Know your audience – if you don’t know your audience how can you relieve their pain?  How can you match up your message with their needs?  Knowing your audience means that you have to analyse and do some research.  Even if it is an internal presentation, revisit the current status of who you are presenting to.  Use the 5 W’s – who, what, where, when, why.  Align your presentation your answers.  This is your road map and the presentation must be designed around them.

Keep to the essentials – I sat in a presentation, the presenter spoke for an hour.  At the end, he smiled and said:  “that was a successful presentation because they gave us an hour”.  No it wasn’t!  The audience lost interest within the first 10 minutes but were too polite to say anything.  There were no questions and no participation, this meant there was no feedback from the audience and no way to gage whether the audiences needs where being met.

Design your content – Use the KISS principle of keeping it short and simple.  In any presentation there should be a maximum of three key issues that you want to get across.  Know the important points and the message that you want to send.  The content needs to align to the needs that you have identified, otherwise it is irrelevant.

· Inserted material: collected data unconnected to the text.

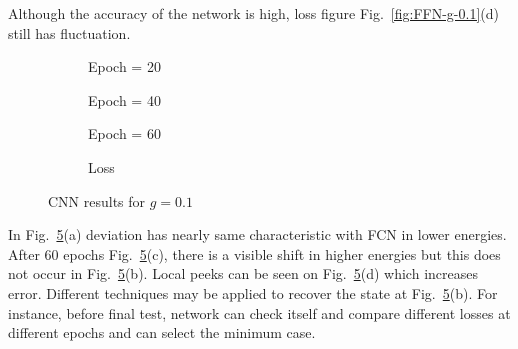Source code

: \documentclass[a4paper,times,12pt]{article}
\begin{document}
Although the accuracy of the network is high, loss figure Fig.~\ref{fig:FFN-g-0.1}(d) still has fluctuation.

\begin{figure}[H]
    \centering
    \begin{subfigure}[t]{0.45\textwidth}
		\centering
        
        \caption{Epoch = 20}
		\label{fig:a}
    \end{subfigure}
    \begin{subfigure}[t]{0.45\textwidth}
		\centering
        
        \caption{Epoch = 40}
		\label{fig:b}
    \end{subfigure}    
    \begin{subfigure}[t]{0.45\textwidth}
        \centering
        
        \caption{Epoch = 60}
		\label{fig:c}
    \end{subfigure}
    \begin{subfigure}[t]{0.45\textwidth}
        \centering
        
        \caption{Loss}
		\label{fig:c}
    \end{subfigure}
	\caption{CNN results for $g = 0.1$}
\label{fig:CNN-g-0.1}
\end{figure}

In Fig.~\ref{fig:CNN-g-0.1}(a) deviation has nearly same characteristic with FCN in lower energies. After 60 epochs Fig.~\ref{fig:CNN-g-0.1}(c), there is a visible shift in higher energies but this does not occur in Fig.~\ref{fig:CNN-g-0.1}(b). Local peeks can be seen on Fig.~\ref{fig:CNN-g-0.1}(d) which increases error. Different techniques may be applied to recover the state at Fig.~\ref{fig:CNN-g-0.1}(b). For instance, before final test, network can check itself and compare different losses at different epochs and can select the minimum case. 
\end{document}
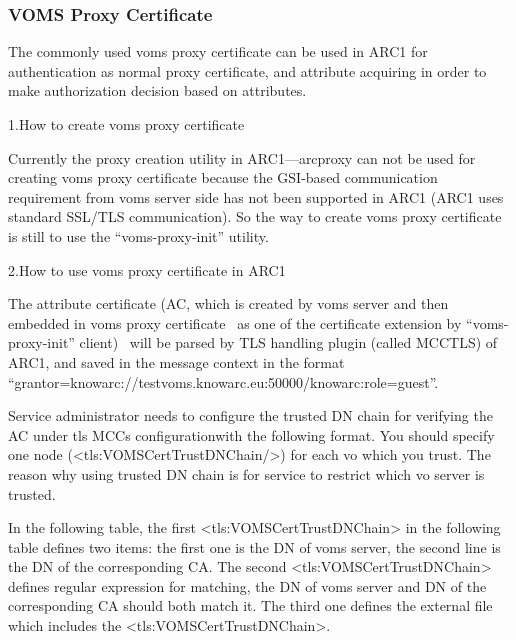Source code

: \documentclass{article}
\begin{document}
\subsubsection{VOMS Proxy Certificate}
{\color{black}
The commonly used voms proxy certificate can be used in ARC1 for
authentication as normal proxy certificate, and attribute acquiring in
order to make authorization decision based on attributes.}

{\color{black}
1.How to create voms proxy certificate}

{\color{black}
Currently the proxy creation utility in ARC1---arcproxy can not be used
for creating voms proxy certificate because the GSI-based communication
requirement from voms server side has not been supported in ARC1 (ARC1
uses standard SSL/TLS communication). So the way to create voms proxy
certificate is still to use the
{\textquotedblleft}voms-proxy-init{\textquotedblright} utility.}

{\color{black}
2.How to use voms proxy certificate in ARC1}

{\color{black}
The attribute certificate (AC, which is created by voms server and then
embedded in voms proxy certificate \ as one of the certificate
extension by {\textquotedblleft}voms-proxy-init{\textquotedblright}
client) \ will be parsed by TLS handling plugin (called MCCTLS) of
ARC1, and saved in the message context in the format
{\textquotedblleft}grantor=knowarc://testvoms.knowarc.eu:50000/knowarc:role=guest{\textquotedblright}.}

{\color{black}
Service administrator needs to configure the trusted DN chain for
verifying the AC under tls MCC{\textquotesingle}s configurationwith the
following format. You should specify one node
({\textless}tls:VOMSCertTrustDNChain/{\textgreater}) for each vo which
you trust. The reason why using trusted DN chain is for service to
restrict which vo server is trusted. }

{\color{black}
In the following table, the first
{\textless}tls:VOMSCertTrustDNChain{\textgreater} in the following
table defines two items: the first one is the DN of voms server, the
second line is the DN of the corresponding CA. The second
{\textless}tls:VOMSCertTrustDNChain{\textgreater} defines regular
expression for matching, the DN of voms server and DN of the
corresponding CA should both match it. The third one defines the
external file which includes the
{\textless}tls:VOMSCertTrustDNChain{\textgreater}.}
\end{document}
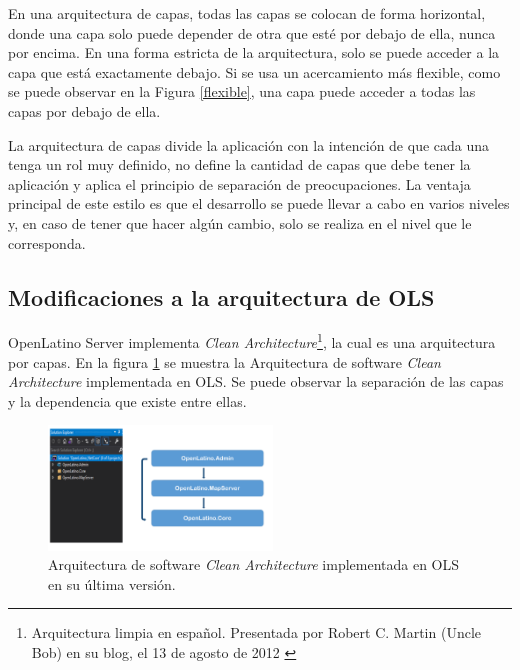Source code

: En una arquitectura de capas, todas las capas se colocan de forma horizontal, donde una capa solo puede depender de otra que est\'e por debajo de ella, nunca por encima. En una forma estricta de la arquitectura, solo se puede acceder a la capa que est\'a exactamente debajo. Si se usa un acercamiento m\'as flexible, como se puede observar en la Figura \ref{flexible}, una capa puede acceder a todas las capas por debajo de ella. \cite{architecture}

La arquitectura de capas divide la aplicaci\'on con la intenci\'on de que cada una tenga un rol muy definido, no define la cantidad de capas que debe tener la aplicaci\'on y aplica el principio de separaci\'on de preocupaciones. La ventaja principal de este estilo es que el desarrollo se puede llevar a cabo en varios niveles y, en caso de tener que hacer alg\'un cambio, solo se realiza en el nivel que le corresponda.

\subsection{Modificaciones a la arquitectura de OLS}
OpenLatino Server implementa \textit{Clean Architecture}\footnote{Arquitectura limpia en espa\~nol. Presentada por Robert C. Martin (Uncle Bob) en su blog, el 13 de agosto de 2012 \cite{cleanArchitecture}}, la cual es una arquitectura por capas.  En la figura \ref{cleanArchitecture} se muestra la Arquitectura de software \textit{Clean Architecture} implementada en OLS. Se puede observar la separaci\'on de las capas y la dependencia que existe entre ellas.

\begin{figure} 
\vspace{-20pt} 
\begin{center} 
\includegraphics[width=0.53\textwidth]{images/cleanArchitecture.png} 
\end{center} \vspace{-20pt} \caption{Arquitectura de software \textit{Clean Architecture} implementada en OLS en su \'ultima versi\'on.} \label{cleanArchitecture} \vspace{-10pt} 
\end{figure}

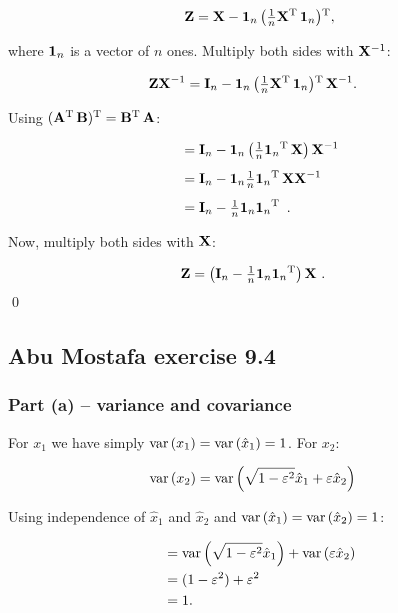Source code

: \begin{align*}
  \mbf Z = \mbf X - \one \left(\tfrac{1}{n}\mbf X \T \one\right)\T,
\end{align*}

where $\one$ is a vector of $n$ ones. Multiply both sides with $\mbf X^{-1}$:

\begin{align*}
  \mbf Z \mbf X^{-1} &= \id - \one \left(\tfrac{1}{n}\mbf X \T \one\right)\T \mbf
  X^{-1}.
\end{align*}

Using $(\mbf A\T \mbf B) \T = \mbf B \T \mbf A$:

\begin{align*}
  &= \id - \one \left(\tfrac{1}{n}\one\T \mbf X\right) \mbf X^{-1}\\[4pt]
  &= \id - \one \tfrac{1}{n}\one\T \mbf X \mbf X^{-1}\\[4pt]
 &= \id - \tfrac{1}{n}\one \one\T\ .
\end{align*}

Now, multiply both sides with $\mbf X$:

\begin{align*}
  \mbf Z &= \left(\id - \tfrac{1}{n}\one \one\T\right) \mbf X\ .
\end{align*}
\qed

\subsection{Abu Mostafa exercise 9.4}
\subsubsection{Part (a) -- variance and covariance}

For $x_1$ we have simply $\var{x_1} = \var{\hat x_1} = 1$. For $x_2$:

\begin{align*}
  \var{x_2} &= \var{\sqrt{1 - \eps^2}\hat x_1 + \eps\hat x_2}
\end{align*}

Using independence of $\hat x_1$ and $\hat x_2$ and $\var{\hat x_1} = \var{\hat
x_2} = 1$:

\begin{align*}
  &= \var{\sqrt{1 - \eps^2} \hat x_1} + \var{\eps \hat x_2}\\
  &= (1 - \eps^2) + \eps^2\\&= 1.\\
\end{align*}

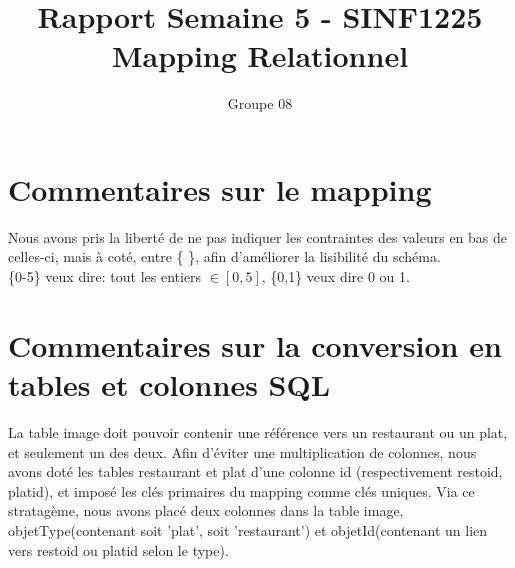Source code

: \documentclass[10pt,a4paper,landscape]{article}
\title{Rapport Semaine 5 - SINF1225\\Mapping Relationnel}
\author{Groupe 08}
\begin{document}
\maketitle
\section{Commentaires sur le mapping}
Nous avons pris la liberté de ne pas indiquer les contraintes des valeurs en bas de celles-ci, mais à coté, entre \{ \}, afin d'améliorer la lisibilité du schéma.\\
\{0-5\} veux dire: tout les entiers $\in [0,5]$, \{0,1\} veux dire 0 ou 1.\\
\section{Commentaires sur la conversion en tables et colonnes SQL}
La table image doit pouvoir contenir une référence vers un restaurant ou un plat, et seulement un des deux. Afin d'éviter une multiplication de colonnes, nous avons doté les tables restaurant et plat d'une colonne id (respectivement restoid, platid), et imposé les clés primaires du mapping comme clés uniques. Via ce stratagème, nous avons placé deux colonnes dans la table image, objetType(contenant soit 'plat', soit 'restaurant') et objetId(contenant un lien vers restoid ou platid selon le type).
\end{document}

The end in mind – always start at the end.  What is it you want to achieve?  If you want to persuade to take action, be clear on what action you want taken.  Every component of the presentation should link to this objective.  If your content does not support your goal, it is irrelevant.

Company profile – always put your company profile at the end.  Engage your audience.  Get them fully involved, so that they appreciate your company’s experience and quality.

Make it a conversation – look for opportunities to include your audience.  A good conversation will get better results than a stiff, formal speech.  Don’t only through information at your audience.  Participation can be in the form of questions, examples, and relevant anecdotes.  Look for opportunities to touch your audience.

End with a specific next step – your closing should always include a call to action.  Don’t be shy.  If you want them to buy your product, ask them to do so.

If you invest the time in your presentations, you will achieve success!  Don’t get comfortable.  Revisit and refresh when you are doing presentations.

Jerry Seinfeld said that he spends most of his time taking an eight word joke and trying to get it to a five word joke, so that he can hold his audience.  Take the time to hold your audience.